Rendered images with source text

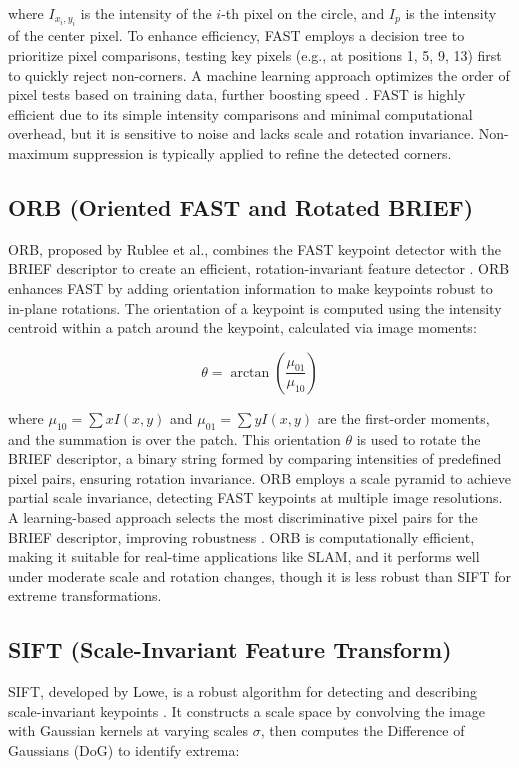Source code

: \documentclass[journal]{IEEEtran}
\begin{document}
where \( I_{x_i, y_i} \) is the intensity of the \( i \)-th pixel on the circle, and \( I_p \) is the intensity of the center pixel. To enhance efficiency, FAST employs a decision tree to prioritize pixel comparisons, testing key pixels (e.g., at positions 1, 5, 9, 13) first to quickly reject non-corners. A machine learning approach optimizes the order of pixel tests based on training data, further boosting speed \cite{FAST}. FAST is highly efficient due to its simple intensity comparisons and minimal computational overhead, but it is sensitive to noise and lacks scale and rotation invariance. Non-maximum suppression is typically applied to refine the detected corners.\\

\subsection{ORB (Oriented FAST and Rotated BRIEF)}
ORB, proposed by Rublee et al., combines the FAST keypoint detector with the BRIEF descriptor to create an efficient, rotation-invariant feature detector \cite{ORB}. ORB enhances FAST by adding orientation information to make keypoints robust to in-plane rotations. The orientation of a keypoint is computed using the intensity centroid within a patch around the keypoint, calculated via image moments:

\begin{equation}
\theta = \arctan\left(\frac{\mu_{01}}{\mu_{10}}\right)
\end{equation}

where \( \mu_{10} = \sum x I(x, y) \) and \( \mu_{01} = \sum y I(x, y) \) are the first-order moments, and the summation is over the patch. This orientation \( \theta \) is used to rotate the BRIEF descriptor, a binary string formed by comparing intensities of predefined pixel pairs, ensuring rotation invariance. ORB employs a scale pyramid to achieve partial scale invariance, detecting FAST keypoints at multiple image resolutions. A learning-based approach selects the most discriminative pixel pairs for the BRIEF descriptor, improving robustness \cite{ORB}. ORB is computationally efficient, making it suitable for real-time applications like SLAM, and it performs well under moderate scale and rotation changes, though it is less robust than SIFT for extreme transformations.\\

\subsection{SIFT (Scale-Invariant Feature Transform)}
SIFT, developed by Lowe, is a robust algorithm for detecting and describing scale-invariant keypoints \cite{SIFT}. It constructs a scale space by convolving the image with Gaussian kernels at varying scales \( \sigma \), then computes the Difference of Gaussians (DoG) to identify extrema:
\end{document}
==
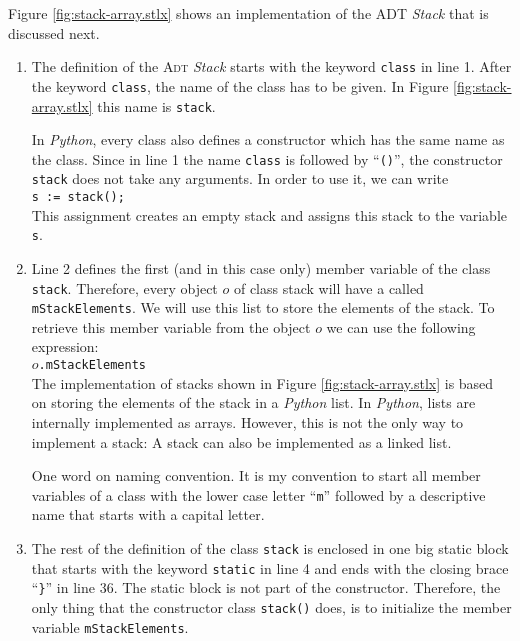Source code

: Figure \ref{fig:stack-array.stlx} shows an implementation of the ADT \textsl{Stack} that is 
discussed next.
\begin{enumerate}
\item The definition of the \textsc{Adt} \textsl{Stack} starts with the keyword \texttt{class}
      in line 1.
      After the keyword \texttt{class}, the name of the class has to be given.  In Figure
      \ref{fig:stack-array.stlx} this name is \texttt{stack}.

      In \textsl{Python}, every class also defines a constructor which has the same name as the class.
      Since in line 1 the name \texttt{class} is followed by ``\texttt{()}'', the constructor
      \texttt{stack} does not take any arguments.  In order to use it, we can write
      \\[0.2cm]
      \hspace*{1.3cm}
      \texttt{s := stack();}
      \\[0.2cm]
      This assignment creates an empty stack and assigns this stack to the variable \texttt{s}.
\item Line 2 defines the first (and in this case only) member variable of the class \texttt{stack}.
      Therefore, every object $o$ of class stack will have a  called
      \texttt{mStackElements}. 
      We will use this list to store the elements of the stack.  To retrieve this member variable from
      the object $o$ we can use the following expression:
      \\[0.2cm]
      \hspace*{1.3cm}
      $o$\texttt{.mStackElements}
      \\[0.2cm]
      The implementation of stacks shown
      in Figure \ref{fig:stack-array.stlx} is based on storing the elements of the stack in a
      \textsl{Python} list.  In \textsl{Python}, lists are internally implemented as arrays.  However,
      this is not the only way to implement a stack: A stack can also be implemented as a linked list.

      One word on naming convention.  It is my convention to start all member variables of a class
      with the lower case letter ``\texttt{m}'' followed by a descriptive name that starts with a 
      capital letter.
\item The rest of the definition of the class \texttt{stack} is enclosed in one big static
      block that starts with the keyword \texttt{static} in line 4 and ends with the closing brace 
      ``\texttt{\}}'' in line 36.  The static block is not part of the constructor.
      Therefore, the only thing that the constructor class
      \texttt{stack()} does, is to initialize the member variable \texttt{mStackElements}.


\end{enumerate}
...
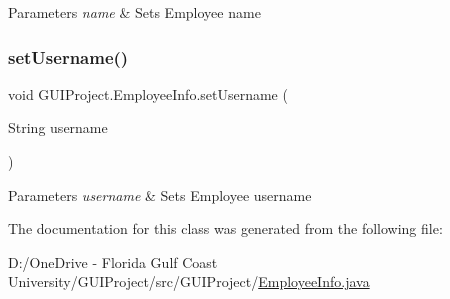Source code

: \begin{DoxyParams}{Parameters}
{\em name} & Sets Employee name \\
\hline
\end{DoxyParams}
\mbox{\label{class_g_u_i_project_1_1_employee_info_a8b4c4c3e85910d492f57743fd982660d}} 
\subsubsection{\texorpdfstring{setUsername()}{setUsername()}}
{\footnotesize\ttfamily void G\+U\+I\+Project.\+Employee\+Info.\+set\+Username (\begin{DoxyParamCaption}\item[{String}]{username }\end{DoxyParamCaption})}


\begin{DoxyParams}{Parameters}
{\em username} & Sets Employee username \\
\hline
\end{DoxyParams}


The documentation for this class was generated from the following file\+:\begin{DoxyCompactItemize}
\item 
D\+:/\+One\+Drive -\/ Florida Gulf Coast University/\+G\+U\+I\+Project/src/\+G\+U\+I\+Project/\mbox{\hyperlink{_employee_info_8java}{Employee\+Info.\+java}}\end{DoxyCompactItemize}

Description of the task - What is needed is an exact copy of the lines above, from the one containing "Since in line" through the one containing "Therefore, every object", with nothing added.

Reply -
      Since in line 1 the name \texttt{class} is followed by ``\texttt{()}'', the constructor
      \texttt{stack} does not take any arguments.  In order to use it, we can write
      \\[0.2cm]
      \hspace*{1.3cm}
      \texttt{s := stack();}
      \\[0.2cm]
      This assignment creates an empty stack and assigns this stack to the variable \texttt{s}.
\item Line 2 defines the first (and in this case only) member variable of the class \texttt{stack}.
      Therefore, every object $o$ of class stack will have a  called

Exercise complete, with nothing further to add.